__Aim of the exercise__:
Search each line of the data for the word "assets"; copy every line where it is found.

__Records from a dataset__:
--
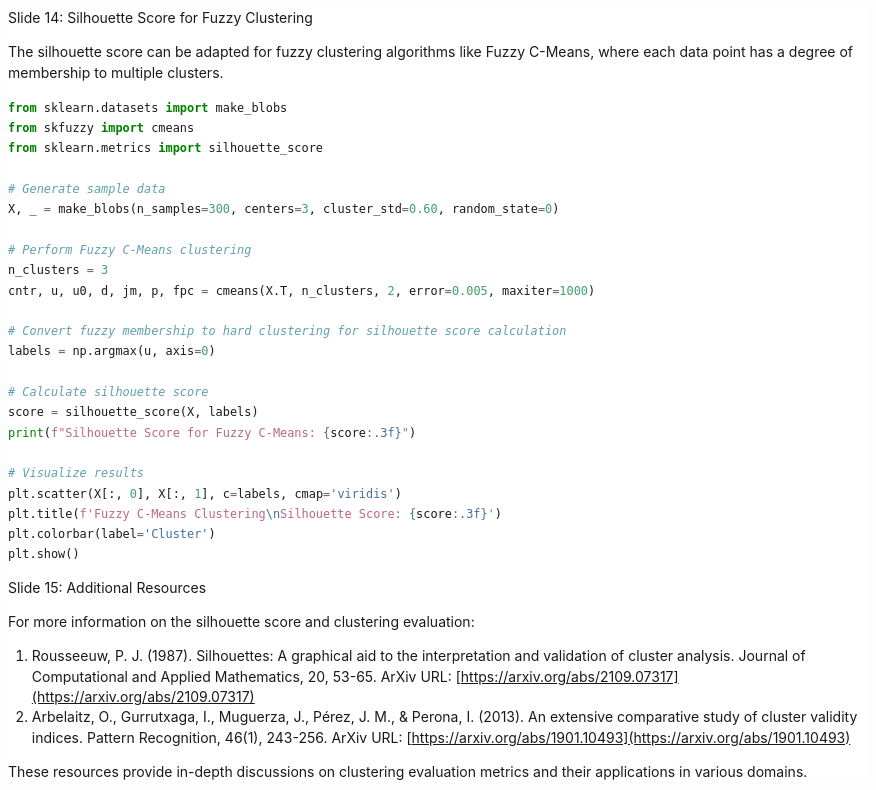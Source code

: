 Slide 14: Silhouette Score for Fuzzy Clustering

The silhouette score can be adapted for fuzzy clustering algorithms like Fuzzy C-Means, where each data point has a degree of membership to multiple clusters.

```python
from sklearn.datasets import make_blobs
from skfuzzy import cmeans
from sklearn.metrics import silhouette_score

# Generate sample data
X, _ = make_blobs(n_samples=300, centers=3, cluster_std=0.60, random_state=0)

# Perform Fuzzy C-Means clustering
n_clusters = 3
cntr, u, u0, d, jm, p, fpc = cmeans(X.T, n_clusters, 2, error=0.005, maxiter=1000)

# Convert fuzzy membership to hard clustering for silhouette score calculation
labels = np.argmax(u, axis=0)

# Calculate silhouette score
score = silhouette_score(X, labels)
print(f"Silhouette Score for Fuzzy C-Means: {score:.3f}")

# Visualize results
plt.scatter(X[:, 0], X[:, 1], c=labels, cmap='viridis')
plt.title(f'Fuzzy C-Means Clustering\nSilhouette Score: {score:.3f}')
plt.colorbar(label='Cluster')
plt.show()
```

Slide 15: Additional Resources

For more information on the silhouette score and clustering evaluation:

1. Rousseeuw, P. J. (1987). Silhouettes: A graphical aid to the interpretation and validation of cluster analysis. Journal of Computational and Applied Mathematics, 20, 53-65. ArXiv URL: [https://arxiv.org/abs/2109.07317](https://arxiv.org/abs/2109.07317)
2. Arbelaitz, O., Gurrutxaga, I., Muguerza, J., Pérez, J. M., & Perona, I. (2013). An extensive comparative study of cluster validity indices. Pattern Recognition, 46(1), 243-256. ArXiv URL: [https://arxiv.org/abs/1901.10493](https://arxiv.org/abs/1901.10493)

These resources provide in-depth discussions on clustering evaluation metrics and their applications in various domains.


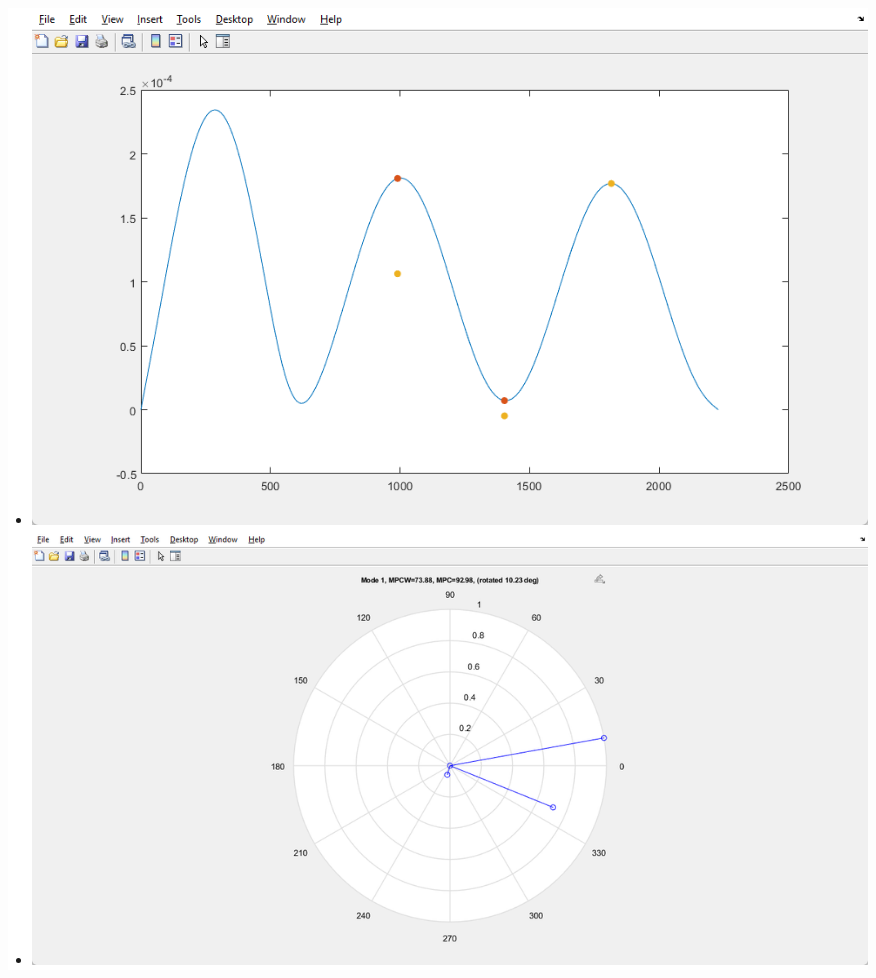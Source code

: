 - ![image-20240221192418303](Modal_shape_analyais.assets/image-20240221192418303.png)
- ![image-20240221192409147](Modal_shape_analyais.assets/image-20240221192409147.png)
--
__Result for this exercise__:
: - ![image-20240221192418303](Modal_shape_analyais.assets/image-20240221192418303.png)
- ![image-20240221192409147](Modal_shape_analyais.assets/image-20240221192409147.png)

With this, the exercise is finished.